▸ Task goal: Give again, word for word, each line below starting at the one that contains "1.2.1 SiAlON Ceramics Segment by Type<br />" and ending at the one that contains "3.6.3 Mergers & Acquisitions, Expansion<br />".

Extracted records

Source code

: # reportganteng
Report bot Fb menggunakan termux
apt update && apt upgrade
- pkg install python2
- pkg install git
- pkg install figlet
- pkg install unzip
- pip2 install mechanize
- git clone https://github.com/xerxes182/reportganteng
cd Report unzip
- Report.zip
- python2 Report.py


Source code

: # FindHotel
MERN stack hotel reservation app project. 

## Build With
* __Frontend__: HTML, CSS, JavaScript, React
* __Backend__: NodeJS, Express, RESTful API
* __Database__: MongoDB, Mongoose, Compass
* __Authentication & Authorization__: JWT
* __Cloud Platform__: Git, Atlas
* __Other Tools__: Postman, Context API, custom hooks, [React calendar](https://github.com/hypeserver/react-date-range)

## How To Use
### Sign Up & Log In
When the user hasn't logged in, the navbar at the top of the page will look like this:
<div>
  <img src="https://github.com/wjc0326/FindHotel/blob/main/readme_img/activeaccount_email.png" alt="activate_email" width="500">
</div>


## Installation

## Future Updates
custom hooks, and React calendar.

--

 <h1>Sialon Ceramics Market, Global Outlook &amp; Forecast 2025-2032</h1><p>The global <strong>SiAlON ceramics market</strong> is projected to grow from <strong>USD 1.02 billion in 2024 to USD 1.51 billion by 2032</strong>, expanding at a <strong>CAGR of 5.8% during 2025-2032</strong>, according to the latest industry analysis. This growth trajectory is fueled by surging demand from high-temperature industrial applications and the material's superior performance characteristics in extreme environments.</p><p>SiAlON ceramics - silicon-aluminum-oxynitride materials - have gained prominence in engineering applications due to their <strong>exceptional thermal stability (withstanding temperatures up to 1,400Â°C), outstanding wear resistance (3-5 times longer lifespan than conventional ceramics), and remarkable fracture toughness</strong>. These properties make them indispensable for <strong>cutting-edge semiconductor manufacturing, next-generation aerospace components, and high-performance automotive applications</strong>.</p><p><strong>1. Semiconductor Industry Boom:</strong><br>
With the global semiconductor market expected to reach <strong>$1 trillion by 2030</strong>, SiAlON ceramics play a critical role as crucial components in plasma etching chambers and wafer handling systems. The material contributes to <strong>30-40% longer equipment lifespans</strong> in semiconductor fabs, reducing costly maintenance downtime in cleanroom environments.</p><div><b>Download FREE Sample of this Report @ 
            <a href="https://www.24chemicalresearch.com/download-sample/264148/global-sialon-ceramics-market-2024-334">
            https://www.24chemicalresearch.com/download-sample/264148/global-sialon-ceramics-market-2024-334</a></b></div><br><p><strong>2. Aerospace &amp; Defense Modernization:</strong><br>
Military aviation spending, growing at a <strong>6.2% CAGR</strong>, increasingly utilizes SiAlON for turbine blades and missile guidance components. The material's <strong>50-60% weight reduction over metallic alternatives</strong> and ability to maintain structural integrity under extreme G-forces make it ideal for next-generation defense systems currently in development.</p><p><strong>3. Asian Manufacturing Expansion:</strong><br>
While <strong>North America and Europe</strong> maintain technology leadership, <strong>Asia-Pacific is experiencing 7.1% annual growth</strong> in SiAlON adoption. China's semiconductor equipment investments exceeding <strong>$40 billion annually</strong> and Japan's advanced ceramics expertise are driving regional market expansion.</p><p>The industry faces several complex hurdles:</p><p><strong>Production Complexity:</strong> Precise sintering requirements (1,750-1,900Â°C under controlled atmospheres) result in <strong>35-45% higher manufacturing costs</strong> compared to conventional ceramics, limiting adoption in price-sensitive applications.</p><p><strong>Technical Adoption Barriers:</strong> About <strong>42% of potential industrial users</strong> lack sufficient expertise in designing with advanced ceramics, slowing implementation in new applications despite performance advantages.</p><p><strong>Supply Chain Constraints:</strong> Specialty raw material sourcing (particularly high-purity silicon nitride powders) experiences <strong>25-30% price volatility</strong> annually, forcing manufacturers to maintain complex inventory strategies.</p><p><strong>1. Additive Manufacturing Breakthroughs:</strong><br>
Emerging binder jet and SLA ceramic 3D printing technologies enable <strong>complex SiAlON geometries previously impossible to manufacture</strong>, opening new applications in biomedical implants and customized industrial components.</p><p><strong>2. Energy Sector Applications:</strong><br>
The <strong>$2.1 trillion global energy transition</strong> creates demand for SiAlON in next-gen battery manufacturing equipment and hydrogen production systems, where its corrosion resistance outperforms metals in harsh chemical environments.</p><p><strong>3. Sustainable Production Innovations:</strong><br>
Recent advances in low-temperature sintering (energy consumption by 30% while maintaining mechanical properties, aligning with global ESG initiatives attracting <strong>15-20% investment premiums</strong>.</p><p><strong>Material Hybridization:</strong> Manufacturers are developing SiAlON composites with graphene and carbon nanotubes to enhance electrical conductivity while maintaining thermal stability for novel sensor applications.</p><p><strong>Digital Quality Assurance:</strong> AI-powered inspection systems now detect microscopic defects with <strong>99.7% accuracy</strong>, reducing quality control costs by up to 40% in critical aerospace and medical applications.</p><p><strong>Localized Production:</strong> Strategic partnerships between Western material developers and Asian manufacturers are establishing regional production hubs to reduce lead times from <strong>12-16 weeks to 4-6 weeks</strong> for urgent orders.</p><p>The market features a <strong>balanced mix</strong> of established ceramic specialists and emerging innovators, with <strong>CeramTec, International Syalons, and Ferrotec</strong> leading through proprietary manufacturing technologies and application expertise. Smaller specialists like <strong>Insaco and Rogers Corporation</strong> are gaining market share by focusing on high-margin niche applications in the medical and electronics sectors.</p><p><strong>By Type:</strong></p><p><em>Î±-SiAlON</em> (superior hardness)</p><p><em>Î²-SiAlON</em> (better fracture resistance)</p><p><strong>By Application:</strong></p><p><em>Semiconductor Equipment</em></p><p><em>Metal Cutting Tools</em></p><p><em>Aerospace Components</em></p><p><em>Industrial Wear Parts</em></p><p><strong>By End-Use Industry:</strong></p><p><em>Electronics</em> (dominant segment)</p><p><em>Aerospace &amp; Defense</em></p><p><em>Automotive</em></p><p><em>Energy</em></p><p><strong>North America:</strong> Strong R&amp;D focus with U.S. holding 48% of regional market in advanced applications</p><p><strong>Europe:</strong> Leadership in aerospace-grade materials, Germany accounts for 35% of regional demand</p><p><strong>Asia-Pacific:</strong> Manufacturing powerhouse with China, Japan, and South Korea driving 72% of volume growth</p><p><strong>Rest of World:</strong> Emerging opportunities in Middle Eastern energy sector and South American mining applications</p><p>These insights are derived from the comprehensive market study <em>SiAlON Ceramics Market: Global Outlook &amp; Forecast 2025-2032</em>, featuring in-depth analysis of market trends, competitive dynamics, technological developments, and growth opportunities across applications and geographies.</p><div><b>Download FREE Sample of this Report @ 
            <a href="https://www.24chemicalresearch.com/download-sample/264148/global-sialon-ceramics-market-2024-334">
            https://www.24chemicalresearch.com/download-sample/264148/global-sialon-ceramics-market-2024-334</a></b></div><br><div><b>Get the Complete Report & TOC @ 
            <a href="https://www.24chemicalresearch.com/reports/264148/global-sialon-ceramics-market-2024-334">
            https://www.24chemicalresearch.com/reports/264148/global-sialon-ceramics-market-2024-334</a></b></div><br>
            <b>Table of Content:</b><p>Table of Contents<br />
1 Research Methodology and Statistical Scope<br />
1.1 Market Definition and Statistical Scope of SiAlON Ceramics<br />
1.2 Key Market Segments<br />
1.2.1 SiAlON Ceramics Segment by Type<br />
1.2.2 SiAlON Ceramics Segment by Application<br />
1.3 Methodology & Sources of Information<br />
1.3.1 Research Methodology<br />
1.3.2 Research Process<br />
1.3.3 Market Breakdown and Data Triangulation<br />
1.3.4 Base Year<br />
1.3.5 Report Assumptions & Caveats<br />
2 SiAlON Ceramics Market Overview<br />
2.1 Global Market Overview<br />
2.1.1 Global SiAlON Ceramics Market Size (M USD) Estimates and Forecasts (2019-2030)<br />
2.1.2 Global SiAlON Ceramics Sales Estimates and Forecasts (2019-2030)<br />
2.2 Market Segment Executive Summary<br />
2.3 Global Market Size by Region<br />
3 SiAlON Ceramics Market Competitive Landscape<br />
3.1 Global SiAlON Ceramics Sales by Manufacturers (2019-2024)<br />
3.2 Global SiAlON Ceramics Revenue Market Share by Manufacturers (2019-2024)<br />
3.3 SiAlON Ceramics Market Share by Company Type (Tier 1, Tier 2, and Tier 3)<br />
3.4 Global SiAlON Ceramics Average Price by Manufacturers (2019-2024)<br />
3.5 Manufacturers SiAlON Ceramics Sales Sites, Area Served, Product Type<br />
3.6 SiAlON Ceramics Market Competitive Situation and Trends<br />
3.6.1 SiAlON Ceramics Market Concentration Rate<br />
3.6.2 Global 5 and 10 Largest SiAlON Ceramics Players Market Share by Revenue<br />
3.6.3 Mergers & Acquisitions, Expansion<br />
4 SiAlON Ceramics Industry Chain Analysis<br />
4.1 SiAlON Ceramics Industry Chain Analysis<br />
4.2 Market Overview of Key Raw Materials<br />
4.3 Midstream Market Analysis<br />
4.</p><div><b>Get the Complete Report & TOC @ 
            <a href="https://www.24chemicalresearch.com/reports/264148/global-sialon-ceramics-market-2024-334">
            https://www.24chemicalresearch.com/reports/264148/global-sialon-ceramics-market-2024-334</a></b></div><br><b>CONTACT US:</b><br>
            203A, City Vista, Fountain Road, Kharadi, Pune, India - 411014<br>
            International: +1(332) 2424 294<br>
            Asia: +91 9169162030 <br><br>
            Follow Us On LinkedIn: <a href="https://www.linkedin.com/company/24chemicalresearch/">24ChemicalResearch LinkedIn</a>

▸ Output below:
1.2.1 SiAlON Ceramics Segment by Type<br />
1.2.2 SiAlON Ceramics Segment by Application<br />
1.3 Methodology & Sources of Information<br />
1.3.1 Research Methodology<br />
1.3.2 Research Process<br />
1.3.3 Market Breakdown and Data Triangulation<br />
1.3.4 Base Year<br />
1.3.5 Report Assumptions & Caveats<br />
2 SiAlON Ceramics Market Overview<br />
2.1 Global Market Overview<br />
2.1.1 Global SiAlON Ceramics Market Size (M USD) Estimates and Forecasts (2019-2030)<br />
2.1.2 Global SiAlON Ceramics Sales Estimates and Forecasts (2019-2030)<br />
2.2 Market Segment Executive Summary<br />
2.3 Global Market Size by Region<br />
3 SiAlON Ceramics Market Competitive Landscape<br />
3.1 Global SiAlON Ceramics Sales by Manufacturers (2019-2024)<br />
3.2 Global SiAlON Ceramics Revenue Market Share by Manufacturers (2019-2024)<br />
3.3 SiAlON Ceramics Market Share by Company Type (Tier 1, Tier 2, and Tier 3)<br />
3.4 Global SiAlON Ceramics Average Price by Manufacturers (2019-2024)<br />
3.5 Manufacturers SiAlON Ceramics Sales Sites, Area Served, Product Type<br />
3.6 SiAlON Ceramics Market Competitive Situation and Trends<br />
3.6.1 SiAlON Ceramics Market Concentration Rate<br />
3.6.2 Global 5 and 10 Largest SiAlON Ceramics Players Market Share by Revenue<br />
3.6.3 Mergers & Acquisitions, Expansion<br />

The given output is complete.